(Dataset entries)
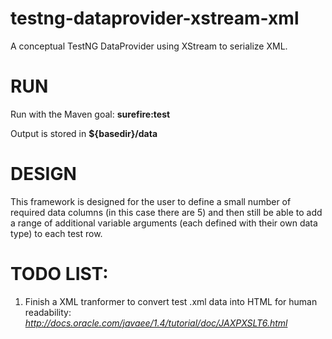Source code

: testng-dataprovider-xstream-xml
=========================

A conceptual TestNG DataProvider using XStream to serialize XML.

RUN
===================
Run with the Maven goal:  **surefire:test**

Output is stored in **${basedir}/data**

DESIGN
===================
This framework is designed for the user to define a small number of required data columns (in this 
case there are 5) and then still be able to add a range of additional variable arguments (each defined 
with their own data type) to each test row.

TODO LIST:
=======================
1.  Finish a XML tranformer to convert test .xml data into HTML for human readability:  *http://docs.oracle.com/javaee/1.4/tutorial/doc/JAXPXSLT6.html*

— Work request —
Repeat the data in full, exactly as it stands, but drop every picture.

— Output —
Source code

: testng-dataprovider-xstream-xml
=========================

A conceptual TestNG DataProvider using XStream to serialize XML.

RUN
===================
Run with the Maven goal:  **surefire:test**

Output is stored in **${basedir}/data**

DESIGN
===================
This framework is designed for the user to define a small number of required data columns (in this 
case there are 5) and then still be able to add a range of additional variable arguments (each defined 
with their own data type) to each test row.

TODO LIST:
=======================
1.  Finish a XML tranformer to convert test .xml data into HTML for human readability:  *http://docs.oracle.com/javaee/1.4/tutorial/doc/JAXPXSLT6.html*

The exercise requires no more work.